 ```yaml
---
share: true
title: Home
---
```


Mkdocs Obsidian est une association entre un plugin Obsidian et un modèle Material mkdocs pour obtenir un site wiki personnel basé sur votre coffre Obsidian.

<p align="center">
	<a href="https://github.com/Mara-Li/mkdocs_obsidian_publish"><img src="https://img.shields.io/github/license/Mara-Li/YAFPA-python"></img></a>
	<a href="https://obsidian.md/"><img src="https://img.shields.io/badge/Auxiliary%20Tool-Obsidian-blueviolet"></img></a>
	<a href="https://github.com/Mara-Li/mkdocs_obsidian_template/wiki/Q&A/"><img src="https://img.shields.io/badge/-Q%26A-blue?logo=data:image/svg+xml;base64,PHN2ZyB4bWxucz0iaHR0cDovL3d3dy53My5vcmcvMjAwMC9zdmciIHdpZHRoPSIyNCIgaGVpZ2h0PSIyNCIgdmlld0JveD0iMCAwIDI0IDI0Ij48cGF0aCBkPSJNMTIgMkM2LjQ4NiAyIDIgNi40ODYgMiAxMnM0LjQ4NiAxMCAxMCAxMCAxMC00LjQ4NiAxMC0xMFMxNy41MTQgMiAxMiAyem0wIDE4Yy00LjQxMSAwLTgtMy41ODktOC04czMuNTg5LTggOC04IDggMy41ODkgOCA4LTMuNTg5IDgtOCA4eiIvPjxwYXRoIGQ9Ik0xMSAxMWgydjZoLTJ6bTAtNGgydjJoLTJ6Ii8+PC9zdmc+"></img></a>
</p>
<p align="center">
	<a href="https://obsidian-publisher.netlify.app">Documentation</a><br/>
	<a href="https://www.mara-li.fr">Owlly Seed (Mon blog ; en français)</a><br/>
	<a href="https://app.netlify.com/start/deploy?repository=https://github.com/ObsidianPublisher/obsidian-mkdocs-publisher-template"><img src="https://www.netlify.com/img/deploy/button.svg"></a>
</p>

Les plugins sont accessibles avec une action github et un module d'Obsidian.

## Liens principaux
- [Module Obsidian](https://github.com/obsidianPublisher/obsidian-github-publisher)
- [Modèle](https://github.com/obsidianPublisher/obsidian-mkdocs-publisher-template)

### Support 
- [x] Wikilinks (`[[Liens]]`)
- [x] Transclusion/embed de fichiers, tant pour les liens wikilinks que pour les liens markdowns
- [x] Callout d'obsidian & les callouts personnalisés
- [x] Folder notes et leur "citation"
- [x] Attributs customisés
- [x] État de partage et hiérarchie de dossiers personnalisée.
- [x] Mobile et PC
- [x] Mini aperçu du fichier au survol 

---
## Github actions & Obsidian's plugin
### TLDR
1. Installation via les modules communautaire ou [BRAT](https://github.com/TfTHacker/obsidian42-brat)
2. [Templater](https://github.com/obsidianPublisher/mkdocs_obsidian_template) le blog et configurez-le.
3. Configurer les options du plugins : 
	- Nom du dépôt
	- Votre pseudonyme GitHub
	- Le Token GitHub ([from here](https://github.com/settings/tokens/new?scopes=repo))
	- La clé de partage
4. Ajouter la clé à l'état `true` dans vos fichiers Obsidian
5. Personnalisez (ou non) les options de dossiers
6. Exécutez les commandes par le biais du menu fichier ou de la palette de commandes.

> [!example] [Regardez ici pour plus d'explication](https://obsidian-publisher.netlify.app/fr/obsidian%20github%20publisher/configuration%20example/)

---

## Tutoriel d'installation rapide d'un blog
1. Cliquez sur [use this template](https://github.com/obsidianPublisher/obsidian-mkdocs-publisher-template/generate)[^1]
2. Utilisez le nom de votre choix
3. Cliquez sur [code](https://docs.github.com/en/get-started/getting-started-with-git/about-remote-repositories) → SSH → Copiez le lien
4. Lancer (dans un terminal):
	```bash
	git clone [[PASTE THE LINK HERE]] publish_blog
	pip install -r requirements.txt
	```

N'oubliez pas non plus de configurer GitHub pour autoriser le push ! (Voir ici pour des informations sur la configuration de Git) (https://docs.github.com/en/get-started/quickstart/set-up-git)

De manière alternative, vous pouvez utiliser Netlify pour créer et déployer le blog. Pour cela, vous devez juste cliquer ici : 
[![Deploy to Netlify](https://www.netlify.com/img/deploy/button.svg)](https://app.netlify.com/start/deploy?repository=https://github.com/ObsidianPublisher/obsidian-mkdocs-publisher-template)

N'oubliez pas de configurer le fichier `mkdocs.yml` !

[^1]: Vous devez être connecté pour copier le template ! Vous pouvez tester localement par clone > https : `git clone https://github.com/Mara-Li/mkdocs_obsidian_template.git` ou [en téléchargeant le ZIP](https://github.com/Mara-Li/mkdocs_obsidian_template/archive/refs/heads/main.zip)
* * * * * * * * *
The answer is every line in the data where the word "Cliquez" appears.

1. Cliquez sur [use this template](https://github.com/obsidianPublisher/obsidian-mkdocs-publisher-template/generate)[^1]
3. Cliquez sur [code](https://docs.github.com/en/get-started/getting-started-with-git/about-remote-repositories) → SSH → Copiez le lien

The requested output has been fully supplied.